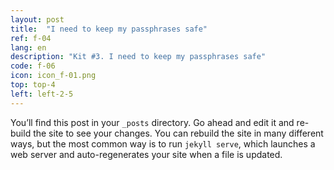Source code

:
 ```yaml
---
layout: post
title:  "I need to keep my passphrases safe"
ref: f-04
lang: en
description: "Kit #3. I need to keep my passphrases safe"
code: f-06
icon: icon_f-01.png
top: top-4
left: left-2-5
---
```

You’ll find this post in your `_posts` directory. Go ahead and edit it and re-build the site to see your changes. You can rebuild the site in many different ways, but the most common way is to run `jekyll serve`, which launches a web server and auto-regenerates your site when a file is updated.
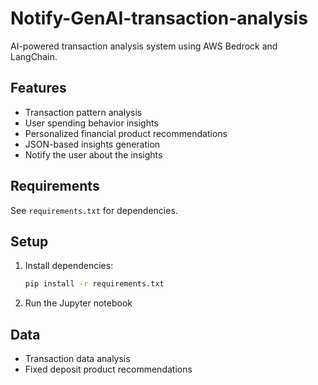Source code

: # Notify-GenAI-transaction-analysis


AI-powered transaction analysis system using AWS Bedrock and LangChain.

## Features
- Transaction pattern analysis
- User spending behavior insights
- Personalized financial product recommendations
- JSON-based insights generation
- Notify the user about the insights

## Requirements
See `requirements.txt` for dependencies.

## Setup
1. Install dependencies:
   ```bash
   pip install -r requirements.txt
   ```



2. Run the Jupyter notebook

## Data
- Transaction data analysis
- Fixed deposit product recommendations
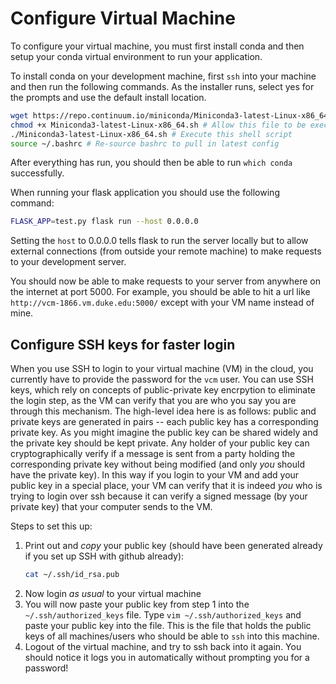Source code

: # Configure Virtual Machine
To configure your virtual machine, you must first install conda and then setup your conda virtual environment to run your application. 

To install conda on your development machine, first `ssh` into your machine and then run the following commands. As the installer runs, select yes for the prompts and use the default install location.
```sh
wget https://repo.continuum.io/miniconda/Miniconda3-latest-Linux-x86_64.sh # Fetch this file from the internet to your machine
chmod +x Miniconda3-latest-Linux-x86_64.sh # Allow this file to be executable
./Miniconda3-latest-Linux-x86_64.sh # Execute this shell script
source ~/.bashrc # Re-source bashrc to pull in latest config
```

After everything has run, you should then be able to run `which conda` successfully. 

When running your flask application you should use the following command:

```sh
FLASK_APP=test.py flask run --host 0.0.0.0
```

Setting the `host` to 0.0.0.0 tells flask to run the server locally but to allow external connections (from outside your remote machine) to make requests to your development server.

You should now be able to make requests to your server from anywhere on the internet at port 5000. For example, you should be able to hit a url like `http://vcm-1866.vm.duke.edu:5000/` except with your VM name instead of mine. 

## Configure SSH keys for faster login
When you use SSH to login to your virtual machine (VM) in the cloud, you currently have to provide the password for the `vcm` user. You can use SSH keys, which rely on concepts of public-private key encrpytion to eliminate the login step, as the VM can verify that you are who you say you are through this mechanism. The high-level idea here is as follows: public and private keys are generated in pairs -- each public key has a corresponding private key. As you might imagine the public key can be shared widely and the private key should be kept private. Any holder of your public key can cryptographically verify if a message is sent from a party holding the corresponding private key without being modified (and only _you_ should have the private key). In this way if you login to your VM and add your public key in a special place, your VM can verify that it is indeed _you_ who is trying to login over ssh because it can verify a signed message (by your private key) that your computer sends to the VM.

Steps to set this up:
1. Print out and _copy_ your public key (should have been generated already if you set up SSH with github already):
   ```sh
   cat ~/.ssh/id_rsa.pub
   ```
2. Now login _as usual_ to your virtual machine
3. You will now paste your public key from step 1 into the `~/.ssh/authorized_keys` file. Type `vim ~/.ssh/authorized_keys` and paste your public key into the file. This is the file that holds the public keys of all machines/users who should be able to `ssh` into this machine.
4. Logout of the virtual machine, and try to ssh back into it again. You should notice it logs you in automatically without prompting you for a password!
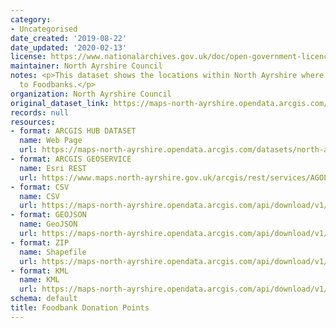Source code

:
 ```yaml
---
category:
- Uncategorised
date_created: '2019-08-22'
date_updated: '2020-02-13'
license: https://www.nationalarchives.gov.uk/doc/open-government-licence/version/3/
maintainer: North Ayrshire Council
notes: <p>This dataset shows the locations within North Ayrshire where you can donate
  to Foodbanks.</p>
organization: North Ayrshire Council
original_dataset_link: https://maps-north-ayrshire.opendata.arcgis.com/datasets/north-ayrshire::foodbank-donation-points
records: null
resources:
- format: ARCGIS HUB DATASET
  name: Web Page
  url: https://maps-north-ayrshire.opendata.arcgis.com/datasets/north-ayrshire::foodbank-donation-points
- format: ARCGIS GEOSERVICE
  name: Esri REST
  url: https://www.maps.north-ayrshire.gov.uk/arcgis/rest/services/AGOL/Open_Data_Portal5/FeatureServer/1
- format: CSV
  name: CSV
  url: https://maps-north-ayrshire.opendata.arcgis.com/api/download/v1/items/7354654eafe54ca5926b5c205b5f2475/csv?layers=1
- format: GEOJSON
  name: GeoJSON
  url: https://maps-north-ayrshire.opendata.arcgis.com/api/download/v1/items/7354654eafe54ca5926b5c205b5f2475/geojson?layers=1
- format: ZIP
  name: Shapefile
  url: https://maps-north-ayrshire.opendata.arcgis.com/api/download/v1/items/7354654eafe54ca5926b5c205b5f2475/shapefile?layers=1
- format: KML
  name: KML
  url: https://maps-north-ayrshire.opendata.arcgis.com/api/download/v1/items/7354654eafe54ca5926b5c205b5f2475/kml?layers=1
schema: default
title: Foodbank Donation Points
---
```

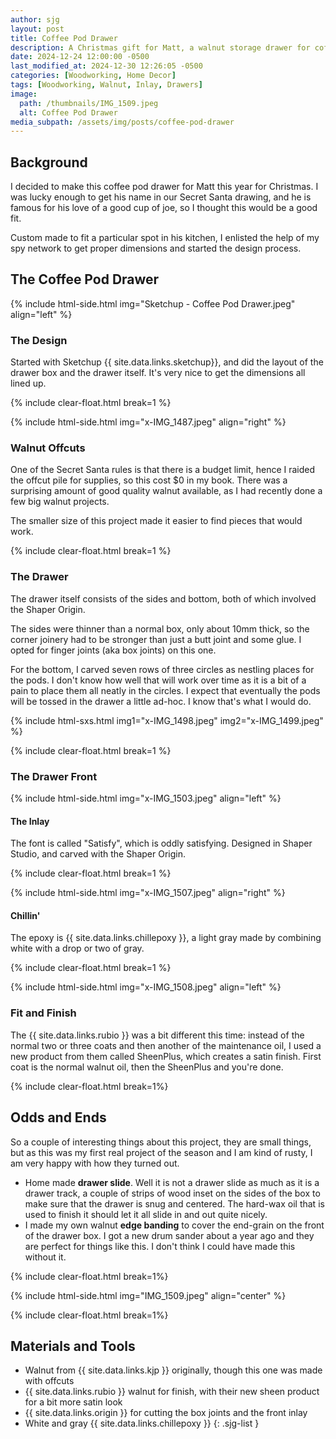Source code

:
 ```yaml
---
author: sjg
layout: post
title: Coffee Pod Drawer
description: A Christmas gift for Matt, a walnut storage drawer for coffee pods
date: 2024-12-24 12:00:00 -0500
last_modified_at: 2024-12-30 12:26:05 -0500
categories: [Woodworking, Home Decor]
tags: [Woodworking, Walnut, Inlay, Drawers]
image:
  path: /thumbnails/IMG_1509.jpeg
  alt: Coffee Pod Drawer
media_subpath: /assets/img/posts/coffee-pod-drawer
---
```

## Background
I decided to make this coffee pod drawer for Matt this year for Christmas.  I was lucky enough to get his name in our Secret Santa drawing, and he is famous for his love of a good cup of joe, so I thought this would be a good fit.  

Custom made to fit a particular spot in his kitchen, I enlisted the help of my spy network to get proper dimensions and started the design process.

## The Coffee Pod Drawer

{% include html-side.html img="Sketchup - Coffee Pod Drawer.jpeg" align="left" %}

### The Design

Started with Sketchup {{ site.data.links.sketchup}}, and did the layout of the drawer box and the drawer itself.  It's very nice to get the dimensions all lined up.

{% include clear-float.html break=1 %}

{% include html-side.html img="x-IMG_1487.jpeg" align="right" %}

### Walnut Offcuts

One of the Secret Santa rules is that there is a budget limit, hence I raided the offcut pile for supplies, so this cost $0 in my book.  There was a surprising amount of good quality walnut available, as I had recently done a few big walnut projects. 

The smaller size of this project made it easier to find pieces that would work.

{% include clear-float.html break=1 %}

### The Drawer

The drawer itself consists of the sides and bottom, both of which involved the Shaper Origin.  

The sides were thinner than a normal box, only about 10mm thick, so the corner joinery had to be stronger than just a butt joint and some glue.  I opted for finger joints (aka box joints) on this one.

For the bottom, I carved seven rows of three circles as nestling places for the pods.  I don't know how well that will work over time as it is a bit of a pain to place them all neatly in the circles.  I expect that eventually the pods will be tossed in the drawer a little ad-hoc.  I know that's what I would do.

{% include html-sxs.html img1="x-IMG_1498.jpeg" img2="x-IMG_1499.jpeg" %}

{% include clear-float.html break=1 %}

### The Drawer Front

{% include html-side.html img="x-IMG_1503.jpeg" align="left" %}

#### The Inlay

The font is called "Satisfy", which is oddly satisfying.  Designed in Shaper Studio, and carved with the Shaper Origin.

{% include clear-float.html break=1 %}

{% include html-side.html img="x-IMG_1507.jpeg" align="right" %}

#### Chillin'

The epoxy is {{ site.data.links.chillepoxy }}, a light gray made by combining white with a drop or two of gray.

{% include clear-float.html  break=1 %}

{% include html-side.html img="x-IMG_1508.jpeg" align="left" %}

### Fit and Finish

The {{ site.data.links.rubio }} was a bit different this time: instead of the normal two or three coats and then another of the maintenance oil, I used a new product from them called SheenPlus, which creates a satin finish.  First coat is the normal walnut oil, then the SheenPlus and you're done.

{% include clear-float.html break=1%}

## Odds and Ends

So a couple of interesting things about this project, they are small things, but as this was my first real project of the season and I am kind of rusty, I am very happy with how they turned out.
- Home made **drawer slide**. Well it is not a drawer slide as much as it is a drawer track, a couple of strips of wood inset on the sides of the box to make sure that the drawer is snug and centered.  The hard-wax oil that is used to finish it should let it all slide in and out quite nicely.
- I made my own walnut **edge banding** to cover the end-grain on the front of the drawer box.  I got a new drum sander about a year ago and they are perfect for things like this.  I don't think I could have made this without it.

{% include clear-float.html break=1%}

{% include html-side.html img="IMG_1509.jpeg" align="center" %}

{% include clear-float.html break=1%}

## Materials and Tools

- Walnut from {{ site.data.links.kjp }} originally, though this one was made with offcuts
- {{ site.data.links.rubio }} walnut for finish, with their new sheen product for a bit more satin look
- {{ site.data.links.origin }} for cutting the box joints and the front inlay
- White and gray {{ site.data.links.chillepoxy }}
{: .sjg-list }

━━━━

• **Work instructions**:
Could you return exactly the lines above from the line with "You should now" to the line with "## Configure SSH keys for faster login", both included, and nothing else?

• **Solution**:
You should now be able to make requests to your server from anywhere on the internet at port 5000. For example, you should be able to hit a url like `http://vcm-1866.vm.duke.edu:5000/` except with your VM name instead of mine. 

## Configure SSH keys for faster login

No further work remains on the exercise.